Tre sospettati sono stati arrestati in relazione alle uccisioni mortali del Reiger Park che hanno ucciso due ufficiali dell'Unità anti-gang di Gauteng e due civili, ma i resoconti contrastanti su chi ha premuto il grilletto continuano a offuscare l'indagine. L'ultimo arresto, di Elvino Levert Crafford, 27 anni, porta il numero totale di accusati a tre, anche se persistono domande sull'identità del presunto uomo armato. Crafford è comparso nella Corte di Boksburg venerdì mattina affrontando accuse relative alle uccisioni. È stato arrestato mercoledì dalla squadra di indagini sul crimine organizzato serio Hawks, con sede a Germiston, Ekurhuleni.
Secondo il colonnello Katlego Mogale, un portavoce degli Hawks, Crafford affronta le stesse accuse dei suoi co-accusati secondo la dottrina dello scopo comune, suggerendo che tutti e tre gli individui si ritiene abbiano partecipato ai crimini.

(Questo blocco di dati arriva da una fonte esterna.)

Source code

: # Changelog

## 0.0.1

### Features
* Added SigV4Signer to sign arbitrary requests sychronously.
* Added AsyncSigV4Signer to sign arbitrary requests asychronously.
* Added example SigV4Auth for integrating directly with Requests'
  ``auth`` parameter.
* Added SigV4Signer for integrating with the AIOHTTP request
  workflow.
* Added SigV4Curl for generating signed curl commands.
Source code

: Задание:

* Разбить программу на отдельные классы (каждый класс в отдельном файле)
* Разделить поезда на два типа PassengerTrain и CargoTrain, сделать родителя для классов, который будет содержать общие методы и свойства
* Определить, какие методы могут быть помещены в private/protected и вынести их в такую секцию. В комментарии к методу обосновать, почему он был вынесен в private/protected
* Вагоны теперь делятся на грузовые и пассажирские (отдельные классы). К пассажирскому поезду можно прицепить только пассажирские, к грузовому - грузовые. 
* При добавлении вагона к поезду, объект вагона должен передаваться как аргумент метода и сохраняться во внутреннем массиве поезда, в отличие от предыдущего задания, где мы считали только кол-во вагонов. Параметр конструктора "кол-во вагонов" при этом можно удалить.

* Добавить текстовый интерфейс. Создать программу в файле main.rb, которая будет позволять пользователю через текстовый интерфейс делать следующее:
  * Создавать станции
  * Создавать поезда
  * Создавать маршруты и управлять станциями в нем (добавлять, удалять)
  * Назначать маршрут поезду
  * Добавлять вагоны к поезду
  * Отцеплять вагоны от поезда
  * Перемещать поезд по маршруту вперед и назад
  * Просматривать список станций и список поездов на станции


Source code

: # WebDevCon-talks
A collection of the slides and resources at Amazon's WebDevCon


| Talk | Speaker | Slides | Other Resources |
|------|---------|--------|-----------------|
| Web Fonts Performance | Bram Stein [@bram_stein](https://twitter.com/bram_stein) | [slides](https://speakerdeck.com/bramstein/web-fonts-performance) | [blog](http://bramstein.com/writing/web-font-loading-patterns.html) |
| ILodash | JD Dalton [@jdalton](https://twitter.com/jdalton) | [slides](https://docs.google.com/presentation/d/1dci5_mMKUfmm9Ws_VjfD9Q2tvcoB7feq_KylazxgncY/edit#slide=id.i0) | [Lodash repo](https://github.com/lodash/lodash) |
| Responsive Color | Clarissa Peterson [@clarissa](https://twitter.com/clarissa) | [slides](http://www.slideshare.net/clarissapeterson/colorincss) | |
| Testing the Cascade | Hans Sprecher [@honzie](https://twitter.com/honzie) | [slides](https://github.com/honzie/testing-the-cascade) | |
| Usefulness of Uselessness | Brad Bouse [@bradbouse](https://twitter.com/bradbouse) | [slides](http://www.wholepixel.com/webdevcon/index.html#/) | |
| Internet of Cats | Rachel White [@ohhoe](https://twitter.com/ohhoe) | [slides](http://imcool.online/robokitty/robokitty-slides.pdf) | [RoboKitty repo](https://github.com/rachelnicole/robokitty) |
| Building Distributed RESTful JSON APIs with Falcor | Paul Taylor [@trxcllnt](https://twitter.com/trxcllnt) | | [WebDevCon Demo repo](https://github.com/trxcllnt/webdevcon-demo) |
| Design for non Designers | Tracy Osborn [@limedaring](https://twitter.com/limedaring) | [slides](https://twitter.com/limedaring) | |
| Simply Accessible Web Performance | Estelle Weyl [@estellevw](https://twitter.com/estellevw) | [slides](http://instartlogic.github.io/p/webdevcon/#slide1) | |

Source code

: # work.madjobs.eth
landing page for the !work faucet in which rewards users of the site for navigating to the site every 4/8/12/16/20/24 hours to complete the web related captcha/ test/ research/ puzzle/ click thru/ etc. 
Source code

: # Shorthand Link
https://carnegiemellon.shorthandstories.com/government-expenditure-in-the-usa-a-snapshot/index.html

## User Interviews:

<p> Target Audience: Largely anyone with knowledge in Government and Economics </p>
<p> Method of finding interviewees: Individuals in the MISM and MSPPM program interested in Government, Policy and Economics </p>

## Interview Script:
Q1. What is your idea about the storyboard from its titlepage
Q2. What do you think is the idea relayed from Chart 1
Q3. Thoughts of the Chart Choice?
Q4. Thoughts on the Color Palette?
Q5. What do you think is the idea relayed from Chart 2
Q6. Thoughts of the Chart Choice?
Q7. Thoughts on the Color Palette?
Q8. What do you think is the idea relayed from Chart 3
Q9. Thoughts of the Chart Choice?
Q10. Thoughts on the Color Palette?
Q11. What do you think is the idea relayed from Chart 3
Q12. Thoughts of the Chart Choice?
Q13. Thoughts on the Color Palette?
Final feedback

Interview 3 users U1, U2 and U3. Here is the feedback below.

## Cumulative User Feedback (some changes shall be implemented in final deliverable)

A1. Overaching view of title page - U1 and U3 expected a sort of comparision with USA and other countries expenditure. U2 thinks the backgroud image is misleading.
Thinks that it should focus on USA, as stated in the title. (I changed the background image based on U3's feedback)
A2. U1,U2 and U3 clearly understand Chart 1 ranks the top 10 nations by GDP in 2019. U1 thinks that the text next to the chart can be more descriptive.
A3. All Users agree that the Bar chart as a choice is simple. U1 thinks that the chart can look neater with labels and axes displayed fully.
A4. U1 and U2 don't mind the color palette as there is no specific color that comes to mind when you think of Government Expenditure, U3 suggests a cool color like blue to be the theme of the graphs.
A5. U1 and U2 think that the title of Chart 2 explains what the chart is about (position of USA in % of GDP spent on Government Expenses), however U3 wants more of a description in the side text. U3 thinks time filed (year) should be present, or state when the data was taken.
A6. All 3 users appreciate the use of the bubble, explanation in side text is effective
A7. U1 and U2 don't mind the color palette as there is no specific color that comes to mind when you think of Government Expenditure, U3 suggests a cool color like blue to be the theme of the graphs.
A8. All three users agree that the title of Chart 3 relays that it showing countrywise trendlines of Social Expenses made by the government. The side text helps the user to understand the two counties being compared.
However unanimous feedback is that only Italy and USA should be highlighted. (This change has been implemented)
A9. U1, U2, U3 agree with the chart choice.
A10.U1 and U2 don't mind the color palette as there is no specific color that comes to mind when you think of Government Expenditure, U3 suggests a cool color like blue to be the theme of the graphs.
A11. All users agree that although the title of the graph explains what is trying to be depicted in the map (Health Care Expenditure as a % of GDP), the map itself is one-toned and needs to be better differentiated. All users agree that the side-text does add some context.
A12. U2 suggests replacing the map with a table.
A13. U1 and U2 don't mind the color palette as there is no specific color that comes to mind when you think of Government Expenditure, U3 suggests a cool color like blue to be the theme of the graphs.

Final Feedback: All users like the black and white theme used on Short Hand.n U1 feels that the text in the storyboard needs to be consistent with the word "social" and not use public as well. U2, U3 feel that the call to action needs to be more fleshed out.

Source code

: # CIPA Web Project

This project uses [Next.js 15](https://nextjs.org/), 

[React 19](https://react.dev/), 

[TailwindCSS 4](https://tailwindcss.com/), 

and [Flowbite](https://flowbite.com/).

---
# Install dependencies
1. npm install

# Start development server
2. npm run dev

Durante la sua apparizione iniziale in tribunale, Crafford ha mostrato lividi visibili sul viso, che il suo avvocato, Samkele Kuzani, ha attribuito alla presunta brutalità durante il suo arresto. Kuzani ha richiesto che l'accusa fosse approvata in modo che Crafford potesse ricevere assistenza medica. Il suo caso è stato rinviato al 25 agosto per una richiesta formale di cauzione, insieme al suo co-accusato.
Il primo sospetto identificato dalla polizia è Reagan Cheslin Collis, 23 anni, che affronta quattro accuse di omicidio, un accusa di tentato omicidio, due accuse di rapina con circostanze aggravanti e accuse relative al possesso di armi da fuoco e munizioni senza licenza.

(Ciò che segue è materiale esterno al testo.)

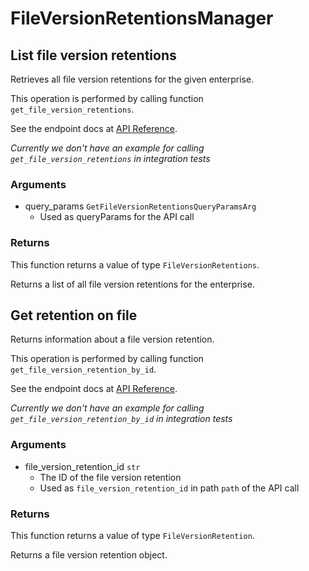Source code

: # FileVersionRetentionsManager

## List file version retentions

Retrieves all file version retentions for the given enterprise.

This operation is performed by calling function `get_file_version_retentions`.

See the endpoint docs at
[API Reference](https://developer.box.com/reference/get-file-version-retentions/).

*Currently we don't have an example for calling `get_file_version_retentions` in integration tests*

### Arguments

- query_params `GetFileVersionRetentionsQueryParamsArg`
  - Used as queryParams for the API call


### Returns

This function returns a value of type `FileVersionRetentions`.

Returns a list of all file version retentions for the enterprise.


## Get retention on file

Returns information about a file version retention.

This operation is performed by calling function `get_file_version_retention_by_id`.

See the endpoint docs at
[API Reference](https://developer.box.com/reference/get-file-version-retentions-id/).

*Currently we don't have an example for calling `get_file_version_retention_by_id` in integration tests*

### Arguments

- file_version_retention_id `str`
  - The ID of the file version retention
  - Used as `file_version_retention_id` in path `path` of the API call


### Returns

This function returns a value of type `FileVersionRetention`.

Returns a file version retention object.



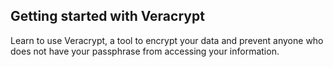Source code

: ## Getting started with Veracrypt
Learn to use Veracrypt, a tool to encrypt your data and prevent anyone who does not have your passphrase from accessing your information.
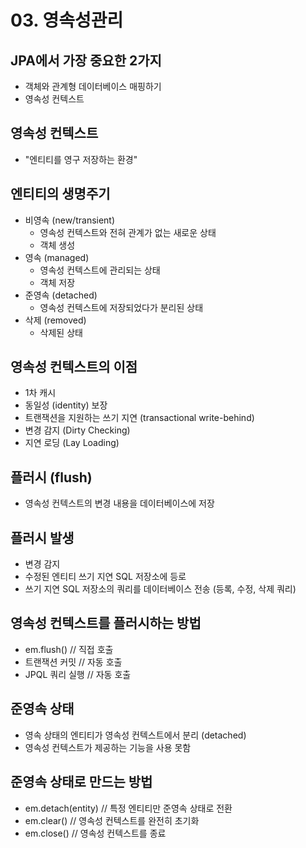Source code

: # 03. 영속성관리

## JPA에서 가장 중요한 2가지

- 객체와 관계형 데이터베이스 매핑하기
- 영속성 컨텍스트

## 영속성 컨텍스트

- "엔티티를 영구 저장하는 환경"

## 엔티티의 생명주기

- 비영속 (new/transient)
  - 영속성 컨텍스트와 전혀 관계가 없는 새로운 상태
  - 객체 생성
- 영속 (managed)
  - 영속성 컨텍스트에 관리되는 상태
  - 객체 저장
- 준영속 (detached)
  - 영속성 컨텍스트에 저장되었다가 분리된 상태
- 삭제 (removed)
  - 삭제된 상태

## 영속성 컨텍스트의 이점

- 1차 캐시
- 동일성 (identity) 보장
- 트랜잭션을 지원하는 쓰기 지연 (transactional write-behind)
- 변경 감지 (Dirty Checking)
- 지연 로딩 (Lay Loading)

## 플러시 (flush)

- 영속성 컨텍스트의 변경 내용을 데이터베이스에 저장

## 플러시 발생

- 변경 감지
- 수정된 엔티티 쓰기 지연 SQL 저장소에 등로
- 쓰기 지연 SQL 저장소의 쿼리를 데이터베이스 전송 (등록, 수정, 삭제 쿼리)

## 영속성 컨텍스트를 플러시하는 방법

- em.flush() // 직접 호출
- 트랜잭션 커밋 // 자동 호출
- JPQL 쿼리 실행 // 자동 호출

## 준영속 상태

- 영속 상태의 엔티티가 영속성 컨텍스트에서 분리 (detached)
- 영속성 컨텍스트가 제공하는 기능을 사용 못함

## 준영속 상태로 만드는 방법

- em.detach(entity) // 특정 엔티티만 준영속 상태로 전환
- em.clear() // 영속성 컨텍스트를 완전히 초기화
- em.close() // 영속성 컨텍스트를 종료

L'inchiesta è iniziata dopo la morte dei poliziotti Thapelo Tlomatsana, 29 anni, e Sphiwe Sibeko, 28 anni, entrambi membri dell'Unità Anti-Gang, così come i civili Roleen Lessing e Jaydin Margerman. La polizia ha dichiarato che gli agenti stavano conducendo pattuglie di routine di prevenzione del crimine a Reiger Park quando hanno sentito spari.
Le autorità ritengono che Collis sia l'individuo responsabile delle sparatorie. È comparso in tribunale all'inizio di questo mese e il suo caso è stato rinviato al 25 agosto per un'udienza formale sulla cauzione. Collis è attualmente detenuto alla prigione di Modderbee a causa di preoccupazioni di sicurezza. Una fonte con accesso al filmato CCTV della notte dell'incidente ha indicato discrepanze tra il video e la narrazione della polizia. Secondo la fonte, Collis era all'interno della casa di sua nonna durante la sparatoria. Il filmato mostra un altro uomo vestito con una felpa scura e pantaloni da ginnastica rossi che spara alle due donne prima di fuggire in una Volkswagen Polo grigio argento.
Queste affermazioni non sono state confermate in tribunale, né sono state riconosciute dalla polizia. Per complicare ulteriormente le cose, la fonte ha affermato che Collis e i suoi associati avevano un feudo di lunga data con una banda nota come "Sour Boys" e avevano ricevuto minacce da loro ore prima della sparatoria. Si suggerisce che l'attacco fosse diretto contro Collis e i suoi compagni piuttosto che contro gli ufficiali. Tuttavia, queste accuse rimangono non verificate e non sono state ufficialmente affrontate dalle forze dell'ordine.
Attraverso il suo avvocato, Meyer ha affermato di essere stato sottoposto a un trattamento brutale da parte della polizia e di soffrire di gravi dolori al petto.